What is expected
Would you give the number of lines below in which the string "transcription" appears? Nothing else is needed.

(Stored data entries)
··········
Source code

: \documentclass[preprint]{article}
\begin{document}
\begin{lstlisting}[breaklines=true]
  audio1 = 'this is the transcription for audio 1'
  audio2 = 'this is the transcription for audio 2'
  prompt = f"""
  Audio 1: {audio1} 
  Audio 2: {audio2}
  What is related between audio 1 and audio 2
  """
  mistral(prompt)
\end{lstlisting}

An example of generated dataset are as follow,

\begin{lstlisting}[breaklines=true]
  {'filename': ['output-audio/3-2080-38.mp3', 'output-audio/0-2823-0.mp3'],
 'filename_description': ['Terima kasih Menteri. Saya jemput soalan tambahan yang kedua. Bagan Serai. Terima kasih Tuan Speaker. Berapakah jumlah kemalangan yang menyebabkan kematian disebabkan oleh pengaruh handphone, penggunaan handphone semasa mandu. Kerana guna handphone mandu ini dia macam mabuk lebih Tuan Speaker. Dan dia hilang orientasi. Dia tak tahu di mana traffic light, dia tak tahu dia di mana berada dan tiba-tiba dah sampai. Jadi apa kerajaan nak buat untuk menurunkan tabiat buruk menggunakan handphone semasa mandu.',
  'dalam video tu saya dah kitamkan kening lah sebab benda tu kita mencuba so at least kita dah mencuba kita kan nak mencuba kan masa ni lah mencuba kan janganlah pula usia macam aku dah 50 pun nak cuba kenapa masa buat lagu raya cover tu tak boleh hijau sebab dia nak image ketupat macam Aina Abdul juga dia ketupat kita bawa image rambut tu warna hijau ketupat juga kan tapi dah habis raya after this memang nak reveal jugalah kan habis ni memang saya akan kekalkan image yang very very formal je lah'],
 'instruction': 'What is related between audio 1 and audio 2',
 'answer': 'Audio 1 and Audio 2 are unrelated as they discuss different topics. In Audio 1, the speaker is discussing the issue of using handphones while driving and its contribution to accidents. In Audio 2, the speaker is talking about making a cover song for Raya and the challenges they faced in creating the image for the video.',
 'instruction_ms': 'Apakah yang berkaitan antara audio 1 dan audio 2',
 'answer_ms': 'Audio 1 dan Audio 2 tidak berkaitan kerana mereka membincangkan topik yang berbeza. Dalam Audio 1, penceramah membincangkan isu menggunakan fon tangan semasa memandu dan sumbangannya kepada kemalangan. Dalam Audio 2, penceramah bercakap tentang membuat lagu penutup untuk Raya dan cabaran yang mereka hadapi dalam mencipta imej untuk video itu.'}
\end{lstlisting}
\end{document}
··········
Result
2